Eu olho de Tris, como ela está tensa, postura rígida, para Nita, que está relaxada, pronta. Não vejo o que quer que Tris vê ou ouve. E quando penso em dizer não, sinto como se meu corpo fosse entrar em colapso sobre si mesmo. Tenho que fazer alguma coisa. Mesmo que seja pequeno, tenho que fazer alguma coisa, e não entendo por que Tris não sente o mesmo desespero dentro dela.
— Sim — respondo.
Tris se vira para mim, os olhos arregalados, incrédula. Eu ignoro-a.
— Eu posso desativar o sistema de segurança. Vou precisar do soro da paz da Amizade, você tem acesso a isso?
— Posso conseguir — Nita sorri um pouco. — Vou enviar-lhe uma mensagem com a hora. Vamos, Reggie. Vamos deixar estes dois... conversarem.
Reggie acena para mim e depois para Tris, então ele e Nita saem da sala, fechando a porta devagar atrás deles para que ela não faça barulho.
Tris se vira para mim, os braços dobrados como duas barras por seu corpo, mantendo-me para fora.
— Eu não posso acreditar em você — disse ela. — Ela está mentindo. Porque você não vê isso?
— Porque não está ali. Eu posso dizer quando alguém está mentindo tão bem quanto você. E nesta situação, acho que seu julgamento pode estar obscurecido por outra coisa. Algo parecido com ciúme.
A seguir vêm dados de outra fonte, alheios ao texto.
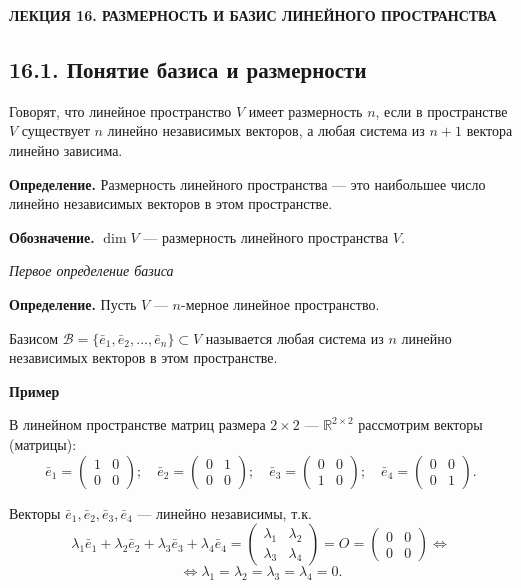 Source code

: \documentclass[12pt,a4paper]{article}
\newcommand{\ve}{\bar e}
\begin{document}
\setcounter{page}{112}

\begin{center}
  \textbf{ЛЕКЦИЯ 16. РАЗМЕРНОСТЬ И БАЗИС ЛИНЕЙНОГО ПРОСТРАНСТВА}
\end{center}

\subsection*{\textbf{16.1. Понятие базиса и размерности}}

Говорят, что линейное пространство $V$ имеет размерность $n$, если в
пространстве $V$ существует $n$ линейно независимых векторов, а любая
система из $n + 1$ вектора линейно зависима.

\textbf{Определение.} Размерность линейного пространства --- это
наибольшее число линейно независимых векторов в этом пространстве.

\textbf{Обозначение.} $\dim V$ --- размерность линейного пространства $V$.

\textit{Первое определение базиса}

\textbf{Определение.} Пусть $V$ --- $n$-мерное линейное пространство.

Базисом $\mathcal{B} = \{\ve_1, \ve_2, \ldots, \ve_n\} \subset V$
называется любая система из $n$ линейно независимых векторов в этом
пространстве.

\textbf{Пример}

В линейном пространстве матриц размера $2 \times 2$ ---
$\mathbb{R}^{2\times 2}$ рассмотрим векторы (матрицы):
$$
\ve_1 =
\begin{pmatrix} 1 & 0 \\ 0 & 0
\end{pmatrix}; \quad \ve_2 =
\begin{pmatrix} 0 & 1 \\ 0 & 0
\end{pmatrix}; \quad \ve_3 =
\begin{pmatrix} 0 & 0 \\ 1 & 0
\end{pmatrix}; \quad \ve_4 =
\begin{pmatrix} 0 & 0 \\ 0 & 1
\end{pmatrix}.
$$

Векторы $\ve_1, \ve_2, \ve_3, \ve_4$ --- линейно независимы, т.к.
$$
\lambda_1 \ve_1 + \lambda_2 \ve_2 + \lambda_3 \ve_3 + \lambda_4 \ve_4 =
\begin{pmatrix} \lambda_1 & \lambda_2 \\ \lambda_3 & \lambda_4
\end{pmatrix} = O =
\begin{pmatrix} 0 & 0 \\ 0 & 0
\end{pmatrix} \Leftrightarrow
$$
$$
\Leftrightarrow \lambda_1 = \lambda_2 = \lambda_3 = \lambda_4 = 0.
$$
\end{document}
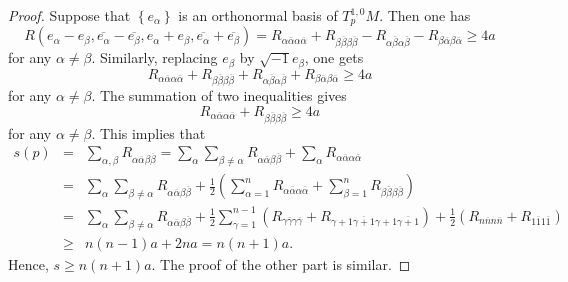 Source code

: \documentclass[12pt]{amsart}
\theoremstyle{plain}
\theoremstyle{definition}
\newcommand{\bproof}{\begin{proof}}
\newcommand{\eproof}{\end{proof}}
\renewcommand{\bar}{\overline}
\newcommand{\ee}{\end{eqnarray*}}
\newcommand{\be}{\begin{eqnarray*}}
\renewcommand{\>}{\rightarrow}
\numberwithin{equation}{section} %
\begin{document}
\bproof
Suppose that $\left\{e_\alpha\right\}$ is an orthonormal basis of $T_p^{1,0} M$. 
Then one has
$$
R\left(e_\alpha-e_\beta, \overline{e_\alpha}-\overline{e_\beta}, e_\alpha+e_\beta, \overline{e_\alpha}+\overline{e_\beta}\right)
=R_{\alpha \bar{\alpha} \alpha \bar{\alpha}}+R_{\beta \bar{\beta} \beta \bar{\beta}}
-R_{\alpha \bar{\beta} \alpha \bar{\beta}}-R_{\beta \bar{\alpha} \beta \bar{\alpha}}
\ge 4 a
$$
for any $\alpha \neq \beta$.
Similarly, replacing $e_\beta$ by $\sqrt{-1} e_\beta$, one gets
$$
R_{\alpha \bar{\alpha} \alpha \bar{\alpha}}+R_{\beta \bar{\beta} \beta \bar{\beta}}
+R_{\alpha \bar{\beta} \alpha \bar{\beta}}+R_{\beta \bar{\alpha} \beta \bar{\alpha}}
\ge 4 a 
$$	for any $\alpha \neq \beta$.
The summation of  two inequalities gives
$$
R_{\alpha \bar{\alpha} \alpha \bar{\alpha}}+R_{\beta \bar{\beta} \beta \bar{\beta}}\ge 4a 
$$
for any $\alpha \neq \beta$.	This implies that
\be
s(p) & =& \sum_{\alpha, \beta} R_{\alpha \bar{\alpha} \beta \bar{\beta}}=\sum_\alpha \sum_{\beta \neq \alpha} R_{\alpha \bar{\alpha} \beta \bar{\beta}}+\sum_\alpha R_{\alpha \bar{\alpha} \alpha \bar{\alpha}} \\
& =& \sum_\alpha \sum_{\beta \neq \alpha} R_{\alpha \bar{\alpha} \beta \bar{\beta}}
+\frac{1}{2}\left(\sum_{\alpha=1}^n R_{\alpha \bar{\alpha} \alpha \bar{\alpha}}
+\sum_{\beta=1}^n R_{\beta \bar{\beta} \beta \bar{\beta}}\right) \\
& =&\sum_\alpha \sum_{\beta \neq \alpha} R_{\alpha \bar{\alpha} \beta \bar{\beta}}
+\frac{1}{2} \sum_{\gamma=1}^{n-1}\left(R_{\gamma \bar{\gamma} \gamma \bar{\gamma}}
+R_{\gamma+1 \overline{\gamma+1} \gamma+1 \overline{\gamma+1}}\right)
+\frac{1}{2}\left(R_{n \bar{n} n \bar{n}}+R_{1 \overline{1} 1 \overline{1}}\right) \\
& \ge&n(n-1)a+2na= n(n+1)a .
\ee
Hence, $s\ge n(n+1)a$.  The proof of the other part is similar. 
\eproof 
\end{document}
— Eu não estou com ciúmes! — ela responde, franzindo o cenho para mim. — Estou sendo inteligente. Ela tem algo maior planejado, e se eu fosse você, iria me afastar correndo de alguém que mente para mim sobre o que eles querem que eu participe.
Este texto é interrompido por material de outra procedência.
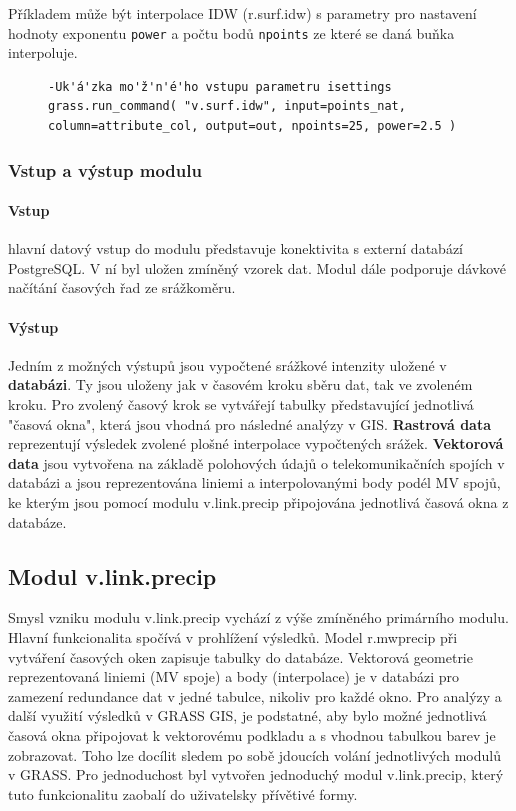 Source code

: \documentclass[a4paper,12pt]{report}
\begin{document}
Příkladem může být interpolace IDW (r.surf.idw) s parametry pro nastavení hodnoty exponentu \texttt{power} a počtu bodů \texttt{npoints} ze které se daná buňka interpoluje. 

\begin{figure}[h!]
\begin{footnotesize}
\lstset{extendedchars=false,
escapeinside=''}
\begin{lstlisting}[style=mybash]
-Uk'á'zka mo'ž'n'é'ho vstupu parametru isettings
grass.run_command( "v.surf.idw", input=points_nat,
column=attribute_col, output=out, npoints=25, power=2.5 )                            
\end{lstlisting}
\end{footnotesize} 
\end{figure}


 
\subsubsection{Vstup a výstup modulu}
\paragraph*{Vstup} hlavní datový vstup do modulu představuje konektivita s externí databází PostgreSQL. V ní byl uložen zmíněný vzorek dat.
Modul dále podporuje dávkové načítání časových řad ze srážkoměru.
\paragraph*{Výstup}
Jedním z možných výstupů jsou vypočtené srážkové intenzity uložené v \textbf{databázi}. Ty jsou uloženy jak v časovém kroku sběru dat, tak ve zvoleném kroku. Pro zvolený časový krok se vytvářejí tabulky představující jednotlivá "časová okna", která jsou vhodná pro následné analýzy v GIS.
\textbf{Rastrová data}  reprezentují výsledek zvolené plošné interpolace vypočtených srážek.
\textbf{Vektorová data} jsou vytvořena na základě polohových údajů o telekomunikačních spojích v databázi a jsou reprezentována  liniemi a  interpolovanými body podél MV spojů, ke kterým jsou pomocí modulu v.link.precip připojována jednotlivá časová okna z databáze.



\subsection{Modul v.link.precip}
Smysl vzniku modulu v.link.precip vychází z výše zmíněného primárního modulu. Hlavní funkcionalita spočívá v prohlížení výsledků. Model r.mwprecip při vytváření časových oken zapisuje tabulky do databáze. Vektorová geometrie reprezentovaná liniemi (MV spoje) a body (interpolace)  je v databázi pro zamezení redundance dat v jedné tabulce, nikoliv pro každé okno. Pro analýzy a další využití výsledků v GRASS GIS, je podstatné, aby bylo možné jednotlivá časová okna připojovat k vektorovému podkladu a s vhodnou tabulkou barev je zobrazovat. 
Toho lze docílit sledem po sobě jdoucích volání jednotlivých modulů v GRASS. Pro jednoduchost byl vytvořen jednoduchý modul v.link.precip, který tuto funkcionalitu zaobalí do uživatelsky přívětivé formy. 
\end{document}
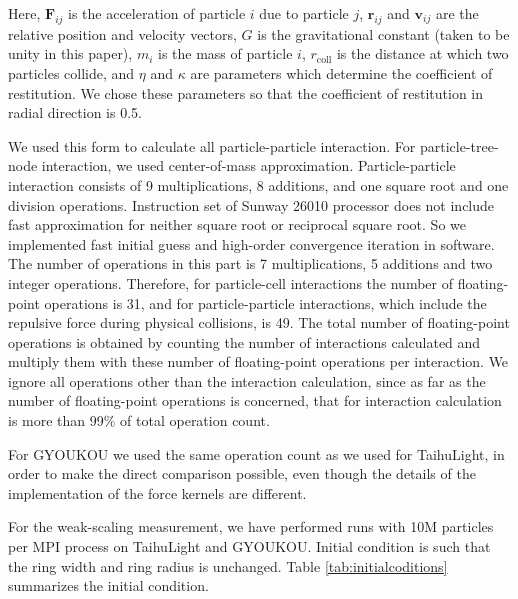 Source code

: \documentclass[conference]{IEEEtran}
\begin{document}
Here, ${\bm F_{ij}}$ is the acceleration of particle $i$ due to
particle $j$, ${\bm r_{ij}}$ and ${\bm v_{ij}}$ are the
relative position and velocity vectors, $G$ is the gravitational
constant (taken to be unity in this paper), $m_i$ is the mass of
particle $i$,  $r_\text{coll}$ is the distance at which
two particles collide, and $\eta$ and $\kappa$ are parameters which
determine the coefficient of restitution. We chose these parameters 
so that the coefficient of restitution in radial direction is 0.5.

We used this form to calculate all particle-particle interaction. For
particle-tree-node interaction, we used center-of-mass
approximation. Particle-particle interaction consists of 9
multiplications, 8 additions, and one square root and one division
operations. Instruction set of Sunway 26010 processor does not include
fast approximation for neither square root or reciprocal square
root. So we implemented fast initial guess and high-order
 convergence iteration in software. The number of
operations in this part is 7 multiplications, 5
additions and two integer operations. Therefore, for particle-cell interactions the number of
floating-point operations is 31, and for particle-particle
interactions, which include the repulsive force during physical
collisions, is 49.  The total number of floating-point operations is
obtained by counting the number of interactions calculated and
multiply them with these number of floating-point operations per
interaction. We ignore all operations other than the interaction
calculation, since as far as the number of floating-point operations is
concerned, that for interaction calculation is more than 99\% of total
operation count.

For GYOUKOU  we used the same operation count as we used for
TaihuLight, in order to make the direct comparison possible, even
though the details of the implementation of the force kernels are different.

For the weak-scaling measurement, we have performed runs with 10M
particles per MPI process on TaihuLight and GYOUKOU. Initial condition
is such that the ring width and ring radius is unchanged. Table
\ref{tab:initialcoditions}  summarizes the initial condition.
\end{document}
— Bem, você não está comigo — balanço a cabeça. — Deus, Tris. Essas pessoas assassinaram seus pais e você não vai fazer nada sobre isso?
— Eu nunca disse que não ia fazer nada — ela replica secamente. — Mas não tenho que aceitar o primeiro plano que escuto, também.
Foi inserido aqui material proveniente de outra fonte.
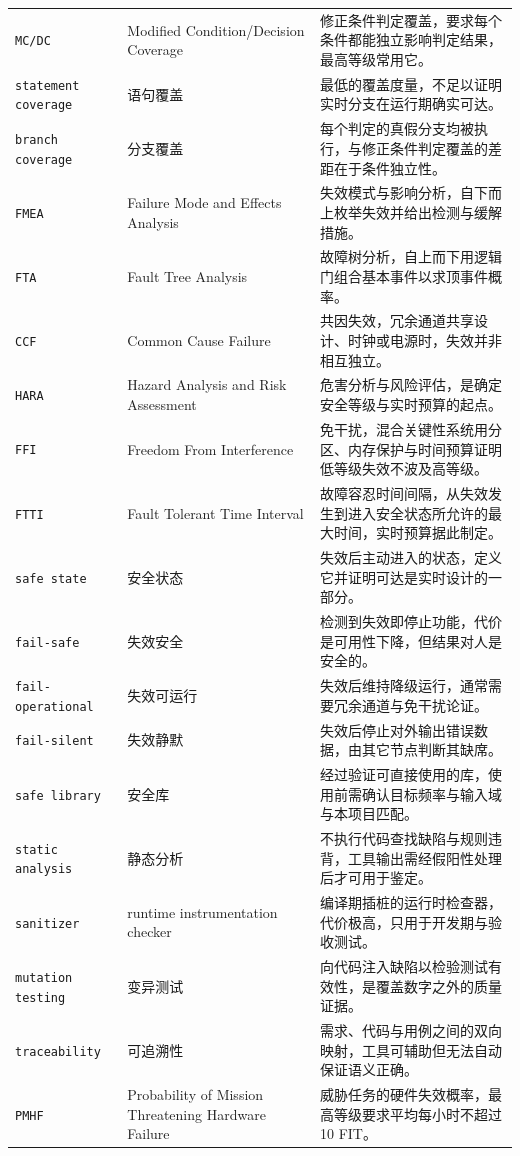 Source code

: \documentclass[12pt,a4paper,fontset=fandol]{ctexbook}
\newcommand{\Tp}[1]{\texttt{#1}}
\begin{document}
\begin{longtable}{@{} >{\raggedright\arraybackslash}p{} >{\raggedright\arraybackslash}p{} >{\raggedright\arraybackslash}p{}@{}}
\Tp{MC/DC} & Modified Condition/Decision Coverage & 修正条件判定覆盖，要求每个条件都能独立影响判定结果，最高等级常用它。 \\
\Tp{statement coverage} & 语句覆盖 & 最低的覆盖度量，不足以证明实时分支在运行期确实可达。 \\
\Tp{branch coverage} & 分支覆盖 & 每个判定的真假分支均被执行，与修正条件判定覆盖的差距在于条件独立性。 \\
\Tp{FMEA} & Failure Mode and Effects Analysis & 失效模式与影响分析，自下而上枚举失效并给出检测与缓解措施。 \\
\Tp{FTA} & Fault Tree Analysis & 故障树分析，自上而下用逻辑门组合基本事件以求顶事件概率。 \\
\Tp{CCF} & Common Cause Failure & 共因失效，冗余通道共享设计、时钟或电源时，失效并非相互独立。 \\
\Tp{HARA} & Hazard Analysis and Risk Assessment & 危害分析与风险评估，是确定安全等级与实时预算的起点。 \\
\Tp{FFI} & Freedom From Interference & 免干扰，混合关键性系统用分区、内存保护与时间预算证明低等级失效不波及高等级。 \\
\Tp{FTTI} & Fault Tolerant Time Interval & 故障容忍时间间隔，从失效发生到进入安全状态所允许的最大时间，实时预算据此制定。 \\
\Tp{safe state} & 安全状态 & 失效后主动进入的状态，定义它并证明可达是实时设计的一部分。 \\
\Tp{fail-safe} & 失效安全 & 检测到失效即停止功能，代价是可用性下降，但结果对人是安全的。 \\
\Tp{fail-operational} & 失效可运行 & 失效后维持降级运行，通常需要冗余通道与免干扰论证。 \\
\Tp{fail-silent} & 失效静默 & 失效后停止对外输出错误数据，由其它节点判断其缺席。 \\
\Tp{safe library} & 安全库 & 经过验证可直接使用的库，使用前需确认目标频率与输入域与本项目匹配。 \\
\Tp{static analysis} & 静态分析 & 不执行代码查找缺陷与规则违背，工具输出需经假阳性处理后才可用于鉴定。 \\
\Tp{sanitizer} & runtime instrumentation checker & 编译期插桩的运行时检查器，代价极高，只用于开发期与验收测试。 \\
\Tp{mutation testing} & 变异测试 & 向代码注入缺陷以检验测试有效性，是覆盖数字之外的质量证据。 \\
\Tp{traceability} & 可追溯性 & 需求、代码与用例之间的双向映射，工具可辅助但无法自动保证语义正确。 \\
\Tp{PMHF} & Probability of Mission Threatening Hardware Failure & 威胁任务的硬件失效概率，最高等级要求平均每小时不超过 10 FIT。 \\

\end{longtable}
\end{document}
— Sabe, eu te trouxe aqui porque queria ser honesto com você, não para fazer julgamentos precipitados sobre as pessoas e dizer-me o que fazer!
— Lembra-se o que aconteceu da última vez em que não confiou em meus “julgamentos precipitados”? — Tris diz friamente. — Você descobriu que eu estava certa. Eu estava certa sobre o vídeo de Edith Prior mudando tudo, e estava certa sobre Evelyn, e estou certa sobre isso.
— Yeah. Você está sempre certa — eu digo. — Você estava certa sobre correr para situações perigosas sem armas? Estava certa em mentir para mim e ir a uma marcha da morte até a sede da Erudição no meio da noite? Ou sobre Peter, você estava certa sobre ele?
— Não jogue as coisas na minha cara — ela aponta para mim, e sinto como se eu fosse uma criança recebendo sermão dos pais. — Eu nunca disse que era perfeita, mas você – você não pode sequer ver além do seu próprio desespero. Aliou-se a Evelyn porque estava desesperado por uma mãe, e agora vai junto com isto porque está desesperado para não ser deficiente...
A palavra treme através de mim.
— Eu não estou deficiente — digo em voz baixa. — Não posso acreditar que você tem tão pouca fé em mim que diz-me para não confiar em mim mesmo — balanço a cabeça. — E eu não preciso de sua permissão.
Começo a andar em direção à porta e, enquanto a minha mão se fecha em punho, ela diz:
— Apenas indo embora de modo que você possa ter a última palavra, isso é realmente maduro!
— Também é, desconfiar dos motivos de alguém só porque ela é bonita. Acho que nós estamos quites.
Eu saio da sala.
Não sou uma criança desesperada, instável, que deposita a sua confiança ao redor. Não estou deficiente.